Stored data entries:
* * * * * * *
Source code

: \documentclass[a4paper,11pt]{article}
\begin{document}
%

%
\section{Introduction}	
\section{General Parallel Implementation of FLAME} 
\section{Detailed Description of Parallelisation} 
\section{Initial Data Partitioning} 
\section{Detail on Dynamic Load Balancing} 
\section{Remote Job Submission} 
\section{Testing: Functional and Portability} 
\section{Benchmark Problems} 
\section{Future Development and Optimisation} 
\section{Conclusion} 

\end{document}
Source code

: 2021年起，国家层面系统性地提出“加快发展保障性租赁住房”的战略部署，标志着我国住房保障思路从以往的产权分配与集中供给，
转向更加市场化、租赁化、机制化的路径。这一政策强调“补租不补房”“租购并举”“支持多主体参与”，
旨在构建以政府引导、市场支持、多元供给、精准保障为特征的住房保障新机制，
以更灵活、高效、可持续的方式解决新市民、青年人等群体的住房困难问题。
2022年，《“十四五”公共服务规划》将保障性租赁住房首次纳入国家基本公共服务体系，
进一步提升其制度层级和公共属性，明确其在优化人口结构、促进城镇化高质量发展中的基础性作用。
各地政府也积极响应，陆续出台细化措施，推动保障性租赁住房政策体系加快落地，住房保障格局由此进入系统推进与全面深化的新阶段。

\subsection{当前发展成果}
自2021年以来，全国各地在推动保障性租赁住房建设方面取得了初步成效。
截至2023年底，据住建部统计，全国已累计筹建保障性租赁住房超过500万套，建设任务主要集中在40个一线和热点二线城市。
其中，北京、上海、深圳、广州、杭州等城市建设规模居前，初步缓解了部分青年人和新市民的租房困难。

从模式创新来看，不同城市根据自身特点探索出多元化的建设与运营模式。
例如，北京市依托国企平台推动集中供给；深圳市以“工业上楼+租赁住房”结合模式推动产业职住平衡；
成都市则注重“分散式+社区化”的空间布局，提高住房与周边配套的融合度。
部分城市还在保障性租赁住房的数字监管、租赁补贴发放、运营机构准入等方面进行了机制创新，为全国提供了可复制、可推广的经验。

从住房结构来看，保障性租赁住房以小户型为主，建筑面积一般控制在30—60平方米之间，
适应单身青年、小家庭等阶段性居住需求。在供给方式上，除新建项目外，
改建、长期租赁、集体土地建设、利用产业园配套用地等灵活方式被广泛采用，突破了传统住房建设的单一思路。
* * * * * * *
▸ **YOUR ASSIGNMENT**
Return the data above in full. Keep every line exactly as it is.

▸ **EXERCISE SOLUTION**
Source code

: \documentclass[a4paper,11pt]{article}
\begin{document}
%

%
\section{Introduction}	
\section{General Parallel Implementation of FLAME} 
\section{Detailed Description of Parallelisation} 
\section{Initial Data Partitioning} 
\section{Detail on Dynamic Load Balancing} 
\section{Remote Job Submission} 
\section{Testing: Functional and Portability} 
\section{Benchmark Problems} 
\section{Future Development and Optimisation} 
\section{Conclusion} 

\end{document}
Source code

: 2021年起，国家层面系统性地提出“加快发展保障性租赁住房”的战略部署，标志着我国住房保障思路从以往的产权分配与集中供给，
转向更加市场化、租赁化、机制化的路径。这一政策强调“补租不补房”“租购并举”“支持多主体参与”，
旨在构建以政府引导、市场支持、多元供给、精准保障为特征的住房保障新机制，
以更灵活、高效、可持续的方式解决新市民、青年人等群体的住房困难问题。
2022年，《“十四五”公共服务规划》将保障性租赁住房首次纳入国家基本公共服务体系，
进一步提升其制度层级和公共属性，明确其在优化人口结构、促进城镇化高质量发展中的基础性作用。
各地政府也积极响应，陆续出台细化措施，推动保障性租赁住房政策体系加快落地，住房保障格局由此进入系统推进与全面深化的新阶段。

\subsection{当前发展成果}
自2021年以来，全国各地在推动保障性租赁住房建设方面取得了初步成效。
截至2023年底，据住建部统计，全国已累计筹建保障性租赁住房超过500万套，建设任务主要集中在40个一线和热点二线城市。
其中，北京、上海、深圳、广州、杭州等城市建设规模居前，初步缓解了部分青年人和新市民的租房困难。

从模式创新来看，不同城市根据自身特点探索出多元化的建设与运营模式。
例如，北京市依托国企平台推动集中供给；深圳市以“工业上楼+租赁住房”结合模式推动产业职住平衡；
成都市则注重“分散式+社区化”的空间布局，提高住房与周边配套的融合度。
部分城市还在保障性租赁住房的数字监管、租赁补贴发放、运营机构准入等方面进行了机制创新，为全国提供了可复制、可推广的经验。

从住房结构来看，保障性租赁住房以小户型为主，建筑面积一般控制在30—60平方米之间，
适应单身青年、小家庭等阶段性居住需求。在供给方式上，除新建项目外，
改建、长期租赁、集体土地建设、利用产业园配套用地等灵活方式被广泛采用，突破了传统住房建设的单一思路。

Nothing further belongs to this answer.